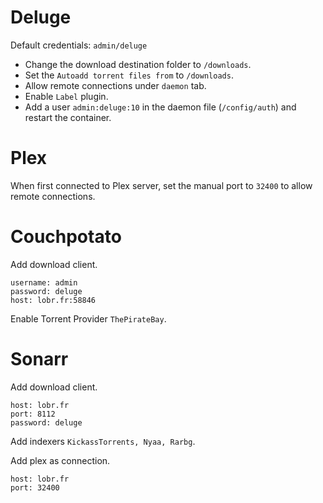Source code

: # Deluge

Default credentials: `admin/deluge`

 - Change the download destination folder to `/downloads`.
 - Set the `Autoadd torrent files from` to `/downloads`.
 - Allow remote connections under `daemon` tab.
 - Enable `Label` plugin.
 - Add a user `admin:deluge:10` in the daemon file (`/config/auth`) and restart the container.

# Plex

When first connected to Plex server, set the manual port to `32400` to allow remote connections.

# Couchpotato

Add download client.

    username: admin
    password: deluge
    host: lobr.fr:58846

Enable Torrent Provider `ThePirateBay`.

# Sonarr

Add download client.

    host: lobr.fr
    port: 8112
    password: deluge

Add indexers `KickassTorrents, Nyaa, Rarbg`.

Add plex as connection.

    host: lobr.fr
    port: 32400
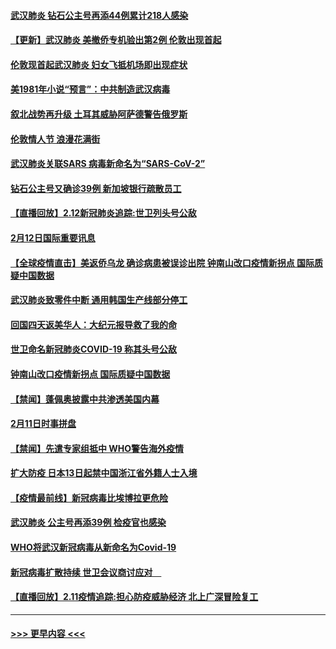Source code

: #### [武汉肺炎 钻石公主号再添44例累计218人感染](../pages/prog202/a102776089.md?t=02131344) 
#### [【更新】武汉肺炎 美撤侨专机验出第2例 伦敦出现首起](../pages/prog202/a102770740.md?t=02131344) 
#### [伦敦现首起武汉肺炎 妇女飞抵机场即出现症状](../pages/prog202/a102776031.md?t=02131344) 
#### [美1981年小说“预言”：中共制造武汉病毒](../pages/prog202/a102775980.md?t=02131344) 
#### [叙北战势再升级 土耳其威胁阿萨德警告俄罗斯](../pages/prog202/a102775904.md?t=02131344) 
#### [伦敦情人节 浪漫花满街](../pages/prog202/a102775786.md?t=02131344) 
#### [武汉肺炎关联SARS 病毒新命名为“SARS-CoV-2”](../pages/prog202/a102775719.md?t=02131344) 
#### [钻石公主号又确诊39例 新加坡银行疏散员工](../pages/prog202/a102775691.md?t=02131344) 
#### [【直播回放】2.12新冠肺炎追踪:世卫列头号公敌](../pages/prog202/a102775541.md?t=02131344) 
#### [2月12日国际重要讯息](../pages/prog202/a102775437.md?t=02131344) 
#### [【全球疫情直击】美返侨乌龙 确诊病患被误诊出院 钟南山改口疫情新拐点 国际质疑中国数据](../pages/prog202/a102775378.md?t=02131344) 
#### [武汉肺炎致零件中断 通用韩国生产线部分停工](../pages/prog202/a102775365.md?t=02131344) 
#### [回国四天返美华人：大纪元报导救了我的命](../pages/prog202/a102775342.md?t=02131344) 
#### [世卫命名新冠肺炎COVID-19 称其头号公敌](../pages/prog202/a102775196.md?t=02131344) 
#### [钟南山改口疫情新拐点 国际质疑中国数据](../pages/prog202/a102775178.md?t=02131344) 
#### [【禁闻】蓬佩奥披露中共渗透美国内幕](../pages/prog202/a102775129.md?t=02131344) 
#### [2月11日时事拼盘](../pages/prog202/a102775140.md?t=02131344) 
#### [【禁闻】先遣专家组抵中 WHO警告海外疫情](../pages/prog202/a102775112.md?t=02131344) 
#### [扩大防疫 日本13日起禁中国浙江省外籍人士入境](../pages/prog202/a102775051.md?t=02131344) 
#### [【疫情最前线】新冠病毒比埃博拉更危险](../pages/prog202/a102775043.md?t=02131344) 
#### [武汉肺炎 公主号再添39例 检疫官也感染](../pages/prog202/a102775031.md?t=02131344) 
#### [WHO将武汉新冠病毒从新命名为Covid-19](../pages/prog202/a102774891.md?t=02131344) 
#### [新冠病毒扩散持续 世卫会议商讨应对　](../pages/prog202/a102774850.md?t=02131344) 
#### [【直播回放】2.11疫情追踪:担心防疫威胁经济 北上广深冒险复工](../pages/prog202/a102774741.md?t=02131344) 

----
#### [ >>> 更早内容 <<< ](../indexes/prog202-earlier.md)

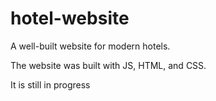 # hotel-website

A well-built website for modern hotels.

The website was built with JS, HTML, and CSS.

It is still in progress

════════════════════

▶ About this task
Filter the records for lines containing the word "国际质疑中国数据" and copy each one.

▶ Result of the exercise
#### [【全球疫情直击】美返侨乌龙 确诊病患被误诊出院 钟南山改口疫情新拐点 国际质疑中国数据](../pages/prog202/a102775378.md?t=02131344) 
#### [钟南山改口疫情新拐点 国际质疑中国数据](../pages/prog202/a102775178.md?t=02131344) 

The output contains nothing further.